Assistant Secretary of Justice Stephen Hasink said that Japan intends to formally request their extradition as soon as possible, but Paul Kelly, the two men's lawyer, said he was expected to challenge any request for extradition, while a representative of Ghosn declined to comment.


The indictment The island had published the indictment prepared by the Attorney General of the Republic in Istanbul on the smuggling of Lebanese businessman Carlos Ghosn from the Japanese city of Osaka to Beirut via Istanbul last December.
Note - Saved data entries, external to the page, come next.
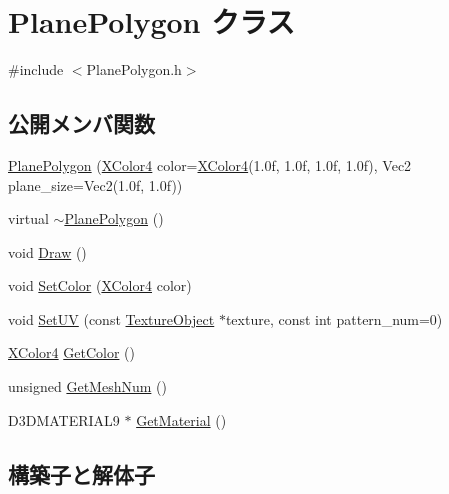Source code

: \hypertarget{class_plane_polygon}{}\section{Plane\+Polygon クラス}
\label{class_plane_polygon}


{\ttfamily \#include $<$Plane\+Polygon.\+h$>$}

\subsection*{公開メンバ関数}
\begin{DoxyCompactItemize}
\item 
\mbox{\hyperlink{class_plane_polygon_a27987c23a242840b142e0fa11650daf6}{Plane\+Polygon}} (\mbox{\hyperlink{_vector3_d_8h_a680c30c4a07d86fe763c7e01169cd6cc}{X\+Color4}} color=\mbox{\hyperlink{_vector3_d_8h_a680c30c4a07d86fe763c7e01169cd6cc}{X\+Color4}}(1.\+0f, 1.\+0f, 1.\+0f, 1.\+0f), Vec2 plane\+\_\+size=\+Vec2(1.\+0f, 1.\+0f))
\item 
virtual \mbox{\hyperlink{class_plane_polygon_ac91d7ac1ceb00239f54b543690a78dab}{$\sim$\+Plane\+Polygon}} ()
\item 
void \mbox{\hyperlink{class_plane_polygon_a2f20691ee0feee4fa428f5d017d7062a}{Draw}} ()
\item 
void \mbox{\hyperlink{class_plane_polygon_a55307fc341641d7fd42fe2269acbd113}{Set\+Color}} (\mbox{\hyperlink{_vector3_d_8h_a680c30c4a07d86fe763c7e01169cd6cc}{X\+Color4}} color)
\item 
void \mbox{\hyperlink{class_plane_polygon_a081458fcb9e758dd8be5b027c66a92ad}{Set\+UV}} (const \mbox{\hyperlink{class_texture_object}{Texture\+Object}} $\ast$texture, const int pattern\+\_\+num=0)
\item 
\mbox{\hyperlink{_vector3_d_8h_a680c30c4a07d86fe763c7e01169cd6cc}{X\+Color4}} \mbox{\hyperlink{class_plane_polygon_ac4f8f7b51acdb744231efd342d3b2734}{Get\+Color}} ()
\item 
unsigned \mbox{\hyperlink{class_plane_polygon_a05f4f63c2d04d30f7b9808c009101403}{Get\+Mesh\+Num}} ()
\item 
D3\+D\+M\+A\+T\+E\+R\+I\+A\+L9 $\ast$ \mbox{\hyperlink{class_plane_polygon_a808087c9d82c0eb7cfb0709c9906e833}{Get\+Material}} ()
\end{DoxyCompactItemize}


\subsection{構築子と解体子}
\mbox{\label{class_plane_polygon_a27987c23a242840b142e0fa11650daf6}} 
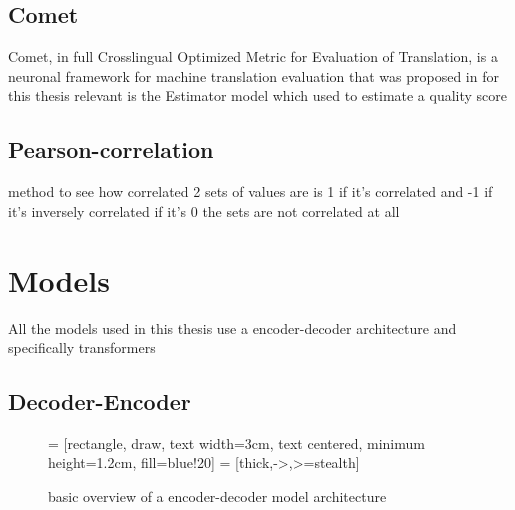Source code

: \subsection{Comet}
Comet, in full Crosslingual Optimized Metric for Evaluation of Translation, is a neuronal framework for machine translation evaluation that was proposed in \cite{rei-etal-2020-comet} 
for this thesis relevant is the Estimator model which used to estimate a quality score 

\subsection{Pearson-correlation}
method to see how correlated 2 sets of values are
is 1 if it's correlated and -1 if it's inversely correlated 
if it's 0 the sets are not correlated at all

\section{Models}
\label{ch:models}
All the models used in this thesis use a encoder-decoder architecture and specifically transformers
\subsection{Decoder-Encoder}

\begin{figure}
    \centering
     = [rectangle, draw, text width=3cm, text centered, minimum height=1.2cm, fill=blue!20]
 = [thick,->,>=stealth]

\caption{basic overview of a encoder-decoder model architecture}
\label{fig:encoderdecodermodel}
\end{figure}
Seven Turks working in the field of air transport are suspected of covering up the smuggling process, and the four captains and two hostesses, in addition to an employee of a Turkish air transport company, were arrested on suspicion of taking bribes and facilitating the smuggling of a branch.

Ghosn previously denied in a previous interview with Al-Jazeera that any international intelligence agencies had helped him escape from Japan, and said that his escape was a risk that one would only risk if he reached a conviction that it was impossible to obtain a fair trial.

The Lebanese businessman faces four counts of financial misconduct: the first two counts of not reporting his compensation in the company's official deposits of tens of millions of dollars, which investigators say he intends to eventually arrest.

As for the third and fourth charges, they are related to violating trust. Prosecutors accused him of incorrectly benefiting from Nissan’s relations with partners in the Arab world, including one of the cases in which the company’s five million dollars were transferred to its own ends through a group of car dealers in the Sultanate. Amman.